= Bárbara Muñoz (singer) =

Chilean R&B Singer and Songwriter (born 1985)

Bárbara Páz Muñoz Urzúa (Born June 13, 1985, Santiago, Chile) is a Chilean R&B Singer and Songwriter.

Bárbara Muñoz, born the second of three daughters began singing and performing at an amateur level at a very early age. Her father, a photographer was surprised by not only her photogenic qualities but her musical ear. By 12 years old she had learned word for word, English language standards by Earth Wind & Fire, Frank Sinatra, Whitney Houston, Stevie Wonder and others. By this time, she had also started to try her hand at songwriting, in both English & Spanish.

At 14 she was enrolled by her parents in formal voice training where she began to learn and develop skills and techniques to help advance her talent to a professional level. She began to win various festivals and talent competitions in Santiago.

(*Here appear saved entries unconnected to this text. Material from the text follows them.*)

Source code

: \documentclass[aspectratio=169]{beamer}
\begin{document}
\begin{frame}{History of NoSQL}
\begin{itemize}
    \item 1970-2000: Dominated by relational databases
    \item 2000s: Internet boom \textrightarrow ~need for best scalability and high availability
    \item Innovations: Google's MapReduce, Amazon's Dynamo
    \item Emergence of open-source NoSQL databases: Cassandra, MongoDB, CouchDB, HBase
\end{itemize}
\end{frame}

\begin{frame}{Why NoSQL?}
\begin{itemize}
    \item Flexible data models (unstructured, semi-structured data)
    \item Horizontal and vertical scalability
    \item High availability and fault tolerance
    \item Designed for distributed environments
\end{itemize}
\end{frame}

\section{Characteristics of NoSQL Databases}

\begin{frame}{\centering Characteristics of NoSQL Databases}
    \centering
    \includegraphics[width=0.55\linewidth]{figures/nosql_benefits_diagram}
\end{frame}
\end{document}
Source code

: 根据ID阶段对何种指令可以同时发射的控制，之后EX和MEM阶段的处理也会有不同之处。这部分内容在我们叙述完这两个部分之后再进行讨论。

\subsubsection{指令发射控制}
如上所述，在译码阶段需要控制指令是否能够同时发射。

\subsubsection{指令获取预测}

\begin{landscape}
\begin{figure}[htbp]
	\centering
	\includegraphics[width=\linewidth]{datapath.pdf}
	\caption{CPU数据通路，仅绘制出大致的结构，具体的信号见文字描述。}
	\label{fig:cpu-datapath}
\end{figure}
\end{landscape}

==Early life and career beginnings (2002–2006)==

In 2002 she was invited to perform in the television talent search "Nace una estrella" ("A Star is Born") on Santiago's Channel 13 where she won the singer's category. In 2004 she was invited to compete in the Televisión Nacional de Chile talent program Rojo where in the widely watched final episode she won the grand prize in the singing category for her interpretation of Caruso.

==Mexico (2006–2010)==

In 2005 she independently released her CD Amanecer then traveled to Mexico to promote it and advance her career in a larger market. It was there where she was discovered by entertainment giant Sony BMG who signed her to a 4-album contract. In 2007 her CD Homónimo was released, featuring collaborations with Luis Fonsi, Mario Domm, Claudia Brant, Noel Schajris, and Leonel García from Sin Bandera with whom she also performed a duet on his own album.

==Hit International (2011—present)==

Late in 2010 she decided to return to her native Chile to take time for reflection and plan the next phase of her career. Collaborating with Spanish Producer Juan Magan she released 2 singles: For a Night and Not the One both of which she wrote herself.
In October, 2011 she performed for the first time in the United States at the Miami Beach 2011 Celebrate Orgullo Festival to a large and enthusiastic crowd.